▶ **Dataset excerpts**:
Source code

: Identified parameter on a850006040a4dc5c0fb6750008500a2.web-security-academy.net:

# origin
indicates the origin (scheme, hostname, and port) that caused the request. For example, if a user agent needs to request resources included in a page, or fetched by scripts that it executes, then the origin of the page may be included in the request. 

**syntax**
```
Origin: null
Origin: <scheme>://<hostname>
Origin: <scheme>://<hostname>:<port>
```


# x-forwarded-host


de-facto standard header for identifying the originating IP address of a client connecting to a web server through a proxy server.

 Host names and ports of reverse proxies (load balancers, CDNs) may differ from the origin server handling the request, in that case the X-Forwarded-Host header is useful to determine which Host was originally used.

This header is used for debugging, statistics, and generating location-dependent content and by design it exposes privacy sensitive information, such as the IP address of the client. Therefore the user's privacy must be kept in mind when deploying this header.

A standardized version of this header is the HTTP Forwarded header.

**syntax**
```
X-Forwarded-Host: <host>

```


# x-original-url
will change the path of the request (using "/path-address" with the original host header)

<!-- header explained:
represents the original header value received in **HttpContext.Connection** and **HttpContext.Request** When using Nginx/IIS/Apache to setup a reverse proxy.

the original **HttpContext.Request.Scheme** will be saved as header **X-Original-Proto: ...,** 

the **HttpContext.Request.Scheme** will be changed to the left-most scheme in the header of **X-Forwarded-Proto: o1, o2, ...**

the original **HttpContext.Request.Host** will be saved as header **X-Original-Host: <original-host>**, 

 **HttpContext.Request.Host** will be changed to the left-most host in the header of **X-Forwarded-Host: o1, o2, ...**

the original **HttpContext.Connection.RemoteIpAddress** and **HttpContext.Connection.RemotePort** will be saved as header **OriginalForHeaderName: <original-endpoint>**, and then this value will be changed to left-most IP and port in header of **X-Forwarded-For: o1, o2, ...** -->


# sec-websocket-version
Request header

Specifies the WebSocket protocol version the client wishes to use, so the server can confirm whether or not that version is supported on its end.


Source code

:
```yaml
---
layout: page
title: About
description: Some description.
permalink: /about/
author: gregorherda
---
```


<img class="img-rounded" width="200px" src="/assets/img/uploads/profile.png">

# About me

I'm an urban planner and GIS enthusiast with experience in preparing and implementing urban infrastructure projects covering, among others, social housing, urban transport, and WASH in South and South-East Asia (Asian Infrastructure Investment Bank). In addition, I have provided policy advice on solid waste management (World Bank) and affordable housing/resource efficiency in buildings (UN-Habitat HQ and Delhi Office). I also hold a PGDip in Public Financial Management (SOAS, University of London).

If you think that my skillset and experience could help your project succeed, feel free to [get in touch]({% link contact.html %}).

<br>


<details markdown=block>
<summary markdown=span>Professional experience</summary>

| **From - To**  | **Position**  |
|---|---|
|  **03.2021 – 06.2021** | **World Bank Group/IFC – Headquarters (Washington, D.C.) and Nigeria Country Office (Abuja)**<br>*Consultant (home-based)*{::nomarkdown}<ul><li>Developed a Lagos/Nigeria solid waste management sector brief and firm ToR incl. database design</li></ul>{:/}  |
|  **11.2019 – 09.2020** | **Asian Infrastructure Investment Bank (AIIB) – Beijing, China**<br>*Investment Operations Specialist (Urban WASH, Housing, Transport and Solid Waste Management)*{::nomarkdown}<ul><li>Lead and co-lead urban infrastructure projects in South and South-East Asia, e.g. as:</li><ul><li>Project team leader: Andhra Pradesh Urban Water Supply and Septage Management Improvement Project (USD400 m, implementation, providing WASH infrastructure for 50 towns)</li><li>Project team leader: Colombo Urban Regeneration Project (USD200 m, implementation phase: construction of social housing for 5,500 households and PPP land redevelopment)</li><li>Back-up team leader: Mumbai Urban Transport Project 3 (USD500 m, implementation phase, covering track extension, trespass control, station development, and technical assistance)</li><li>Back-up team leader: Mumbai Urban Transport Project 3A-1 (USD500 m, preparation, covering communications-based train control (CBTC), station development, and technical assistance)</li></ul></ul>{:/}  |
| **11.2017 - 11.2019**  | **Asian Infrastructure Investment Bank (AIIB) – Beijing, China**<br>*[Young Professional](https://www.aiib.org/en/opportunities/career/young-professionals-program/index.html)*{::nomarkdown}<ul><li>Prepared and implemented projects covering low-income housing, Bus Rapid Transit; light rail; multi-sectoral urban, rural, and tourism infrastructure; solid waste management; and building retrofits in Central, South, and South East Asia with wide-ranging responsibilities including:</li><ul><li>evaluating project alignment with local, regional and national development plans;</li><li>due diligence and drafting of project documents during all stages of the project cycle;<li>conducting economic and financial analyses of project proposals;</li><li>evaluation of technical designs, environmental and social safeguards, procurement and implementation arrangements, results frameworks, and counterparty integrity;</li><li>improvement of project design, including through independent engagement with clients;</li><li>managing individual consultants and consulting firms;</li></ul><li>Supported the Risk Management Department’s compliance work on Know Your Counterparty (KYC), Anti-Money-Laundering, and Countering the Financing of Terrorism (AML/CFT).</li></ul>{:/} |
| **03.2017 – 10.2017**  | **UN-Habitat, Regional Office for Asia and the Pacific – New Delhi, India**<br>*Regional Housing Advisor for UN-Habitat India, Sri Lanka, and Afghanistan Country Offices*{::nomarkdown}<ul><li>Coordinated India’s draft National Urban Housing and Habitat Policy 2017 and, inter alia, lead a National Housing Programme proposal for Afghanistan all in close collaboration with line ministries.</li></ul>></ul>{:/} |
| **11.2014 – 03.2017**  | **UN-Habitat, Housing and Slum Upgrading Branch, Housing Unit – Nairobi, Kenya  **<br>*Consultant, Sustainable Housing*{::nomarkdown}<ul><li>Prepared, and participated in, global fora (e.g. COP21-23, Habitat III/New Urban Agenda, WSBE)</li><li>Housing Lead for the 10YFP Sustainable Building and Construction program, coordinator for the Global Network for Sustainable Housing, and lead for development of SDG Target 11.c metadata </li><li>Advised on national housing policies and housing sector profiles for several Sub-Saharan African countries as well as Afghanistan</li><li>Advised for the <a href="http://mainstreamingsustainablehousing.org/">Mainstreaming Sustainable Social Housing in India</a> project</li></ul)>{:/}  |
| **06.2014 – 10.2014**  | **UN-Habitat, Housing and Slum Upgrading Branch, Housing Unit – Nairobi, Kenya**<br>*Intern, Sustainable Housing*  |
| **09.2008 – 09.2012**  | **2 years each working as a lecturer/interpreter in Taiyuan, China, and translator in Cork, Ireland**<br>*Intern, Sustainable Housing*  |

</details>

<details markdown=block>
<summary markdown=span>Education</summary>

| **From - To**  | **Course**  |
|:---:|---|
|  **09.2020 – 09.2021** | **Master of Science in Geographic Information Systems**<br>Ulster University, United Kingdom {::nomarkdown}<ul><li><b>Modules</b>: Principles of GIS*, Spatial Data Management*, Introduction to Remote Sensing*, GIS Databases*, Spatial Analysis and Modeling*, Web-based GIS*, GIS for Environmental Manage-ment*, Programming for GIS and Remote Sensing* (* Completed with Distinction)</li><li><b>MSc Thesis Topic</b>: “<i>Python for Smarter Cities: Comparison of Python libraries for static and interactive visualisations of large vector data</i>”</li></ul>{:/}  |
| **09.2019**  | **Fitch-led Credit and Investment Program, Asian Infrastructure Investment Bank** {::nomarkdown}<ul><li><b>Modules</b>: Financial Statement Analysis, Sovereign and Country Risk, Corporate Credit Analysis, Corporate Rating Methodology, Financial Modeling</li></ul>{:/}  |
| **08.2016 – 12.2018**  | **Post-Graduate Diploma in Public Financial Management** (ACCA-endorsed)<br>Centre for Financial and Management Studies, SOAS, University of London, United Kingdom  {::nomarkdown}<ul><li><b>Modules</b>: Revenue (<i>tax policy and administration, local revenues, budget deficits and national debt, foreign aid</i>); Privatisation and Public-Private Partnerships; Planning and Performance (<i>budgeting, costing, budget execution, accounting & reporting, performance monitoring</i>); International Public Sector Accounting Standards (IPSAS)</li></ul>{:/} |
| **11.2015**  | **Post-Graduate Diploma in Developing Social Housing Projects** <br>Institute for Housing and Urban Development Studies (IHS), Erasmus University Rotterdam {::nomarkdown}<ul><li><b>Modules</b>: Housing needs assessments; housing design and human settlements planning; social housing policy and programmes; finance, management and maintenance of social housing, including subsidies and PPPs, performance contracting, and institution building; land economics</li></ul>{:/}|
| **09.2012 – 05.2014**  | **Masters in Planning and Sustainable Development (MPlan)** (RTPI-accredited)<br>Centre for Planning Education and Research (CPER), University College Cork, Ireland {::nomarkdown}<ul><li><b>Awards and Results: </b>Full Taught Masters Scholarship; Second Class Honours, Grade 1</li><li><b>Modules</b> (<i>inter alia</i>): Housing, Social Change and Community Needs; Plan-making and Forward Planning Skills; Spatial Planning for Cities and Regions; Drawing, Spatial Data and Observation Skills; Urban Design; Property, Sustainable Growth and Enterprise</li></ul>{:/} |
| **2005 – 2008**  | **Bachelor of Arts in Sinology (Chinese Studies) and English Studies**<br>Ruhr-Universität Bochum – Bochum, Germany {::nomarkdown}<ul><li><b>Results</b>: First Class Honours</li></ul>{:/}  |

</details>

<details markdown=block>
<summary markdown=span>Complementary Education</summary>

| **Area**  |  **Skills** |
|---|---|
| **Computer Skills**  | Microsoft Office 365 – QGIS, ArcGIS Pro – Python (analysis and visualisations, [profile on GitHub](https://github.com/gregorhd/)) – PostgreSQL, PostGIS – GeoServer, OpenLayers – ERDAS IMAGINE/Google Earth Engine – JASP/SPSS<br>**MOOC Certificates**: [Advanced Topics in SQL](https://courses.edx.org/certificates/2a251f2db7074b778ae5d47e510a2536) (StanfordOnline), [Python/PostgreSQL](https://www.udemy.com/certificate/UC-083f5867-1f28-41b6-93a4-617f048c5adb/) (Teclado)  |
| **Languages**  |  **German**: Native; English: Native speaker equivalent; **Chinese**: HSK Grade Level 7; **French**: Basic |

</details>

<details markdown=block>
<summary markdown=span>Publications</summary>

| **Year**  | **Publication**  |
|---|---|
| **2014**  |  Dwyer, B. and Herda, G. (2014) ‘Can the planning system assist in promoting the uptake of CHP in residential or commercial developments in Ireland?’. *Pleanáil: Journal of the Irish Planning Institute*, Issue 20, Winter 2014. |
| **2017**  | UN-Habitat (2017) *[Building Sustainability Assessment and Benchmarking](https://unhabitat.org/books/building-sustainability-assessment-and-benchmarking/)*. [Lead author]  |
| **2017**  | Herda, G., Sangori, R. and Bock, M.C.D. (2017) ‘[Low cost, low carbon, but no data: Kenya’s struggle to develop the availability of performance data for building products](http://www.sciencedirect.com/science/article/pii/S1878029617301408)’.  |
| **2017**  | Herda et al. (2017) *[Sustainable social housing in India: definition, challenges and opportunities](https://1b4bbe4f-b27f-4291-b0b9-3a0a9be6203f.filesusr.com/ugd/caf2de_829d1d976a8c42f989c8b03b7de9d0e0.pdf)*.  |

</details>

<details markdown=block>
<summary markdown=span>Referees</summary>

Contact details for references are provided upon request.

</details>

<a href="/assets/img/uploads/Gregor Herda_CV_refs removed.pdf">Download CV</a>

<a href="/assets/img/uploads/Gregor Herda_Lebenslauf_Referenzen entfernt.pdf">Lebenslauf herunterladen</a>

▶ **What is being asked**: Go line by line through the data above and report each one that holds the string "hostname".

▶ **Output of the exercise**:
indicates the origin (scheme, hostname, and port) that caused the request. For example, if a user agent needs to request resources included in a page, or fetched by scripts that it executes, then the origin of the page may be included in the request. 
Origin: <scheme>://<hostname>
Origin: <scheme>://<hostname>:<port>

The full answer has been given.